### TASK ITEM:
Please reproduce the records, omitting nothing and changing nothing.

BEGIN RECORD EXCERPTS

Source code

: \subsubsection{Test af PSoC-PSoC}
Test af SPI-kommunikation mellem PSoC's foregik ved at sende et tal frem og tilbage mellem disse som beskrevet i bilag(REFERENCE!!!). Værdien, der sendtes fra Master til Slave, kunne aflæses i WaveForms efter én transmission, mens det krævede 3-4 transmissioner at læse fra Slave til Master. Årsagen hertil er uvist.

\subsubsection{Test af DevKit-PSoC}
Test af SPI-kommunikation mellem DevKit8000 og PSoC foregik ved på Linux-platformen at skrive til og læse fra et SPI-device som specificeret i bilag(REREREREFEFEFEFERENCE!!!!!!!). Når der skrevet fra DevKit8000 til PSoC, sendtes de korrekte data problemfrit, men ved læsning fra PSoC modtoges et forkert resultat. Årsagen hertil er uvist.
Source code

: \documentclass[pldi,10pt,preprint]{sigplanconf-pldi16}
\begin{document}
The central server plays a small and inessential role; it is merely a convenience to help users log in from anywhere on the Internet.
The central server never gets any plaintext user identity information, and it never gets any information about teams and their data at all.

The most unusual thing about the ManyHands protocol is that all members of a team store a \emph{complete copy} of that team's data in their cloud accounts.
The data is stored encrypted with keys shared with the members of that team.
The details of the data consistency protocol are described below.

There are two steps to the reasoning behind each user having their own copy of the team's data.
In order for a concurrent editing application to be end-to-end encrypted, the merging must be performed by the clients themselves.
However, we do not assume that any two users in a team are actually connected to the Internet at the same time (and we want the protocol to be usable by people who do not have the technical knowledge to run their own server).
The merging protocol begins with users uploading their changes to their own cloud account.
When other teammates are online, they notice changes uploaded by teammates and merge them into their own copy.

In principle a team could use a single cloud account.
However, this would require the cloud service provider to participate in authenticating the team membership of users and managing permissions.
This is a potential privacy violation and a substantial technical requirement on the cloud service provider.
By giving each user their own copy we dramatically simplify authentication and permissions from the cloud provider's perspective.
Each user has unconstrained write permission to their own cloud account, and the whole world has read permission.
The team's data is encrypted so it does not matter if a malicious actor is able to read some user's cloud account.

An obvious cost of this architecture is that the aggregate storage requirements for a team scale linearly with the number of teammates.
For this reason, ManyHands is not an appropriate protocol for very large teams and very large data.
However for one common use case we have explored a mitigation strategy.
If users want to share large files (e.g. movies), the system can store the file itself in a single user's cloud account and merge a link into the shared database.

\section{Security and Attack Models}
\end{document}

END RECORD EXCERPTS

### TASK OUTPUT:
Source code

: \subsubsection{Test af PSoC-PSoC}
Test af SPI-kommunikation mellem PSoC's foregik ved at sende et tal frem og tilbage mellem disse som beskrevet i bilag(REFERENCE!!!). Værdien, der sendtes fra Master til Slave, kunne aflæses i WaveForms efter én transmission, mens det krævede 3-4 transmissioner at læse fra Slave til Master. Årsagen hertil er uvist.

\subsubsection{Test af DevKit-PSoC}
Test af SPI-kommunikation mellem DevKit8000 og PSoC foregik ved på Linux-platformen at skrive til og læse fra et SPI-device som specificeret i bilag(REREREREFEFEFEFERENCE!!!!!!!). Når der skrevet fra DevKit8000 til PSoC, sendtes de korrekte data problemfrit, men ved læsning fra PSoC modtoges et forkert resultat. Årsagen hertil er uvist.
Source code

: \documentclass[pldi,10pt,preprint]{sigplanconf-pldi16}
\begin{document}
The central server plays a small and inessential role; it is merely a convenience to help users log in from anywhere on the Internet.
The central server never gets any plaintext user identity information, and it never gets any information about teams and their data at all.

The most unusual thing about the ManyHands protocol is that all members of a team store a \emph{complete copy} of that team's data in their cloud accounts.
The data is stored encrypted with keys shared with the members of that team.
The details of the data consistency protocol are described below.

There are two steps to the reasoning behind each user having their own copy of the team's data.
In order for a concurrent editing application to be end-to-end encrypted, the merging must be performed by the clients themselves.
However, we do not assume that any two users in a team are actually connected to the Internet at the same time (and we want the protocol to be usable by people who do not have the technical knowledge to run their own server).
The merging protocol begins with users uploading their changes to their own cloud account.
When other teammates are online, they notice changes uploaded by teammates and merge them into their own copy.

In principle a team could use a single cloud account.
However, this would require the cloud service provider to participate in authenticating the team membership of users and managing permissions.
This is a potential privacy violation and a substantial technical requirement on the cloud service provider.
By giving each user their own copy we dramatically simplify authentication and permissions from the cloud provider's perspective.
Each user has unconstrained write permission to their own cloud account, and the whole world has read permission.
The team's data is encrypted so it does not matter if a malicious actor is able to read some user's cloud account.

An obvious cost of this architecture is that the aggregate storage requirements for a team scale linearly with the number of teammates.
For this reason, ManyHands is not an appropriate protocol for very large teams and very large data.
However for one common use case we have explored a mitigation strategy.
If users want to share large files (e.g. movies), the system can store the file itself in a single user's cloud account and merge a link into the shared database.

\section{Security and Attack Models}
\end{document}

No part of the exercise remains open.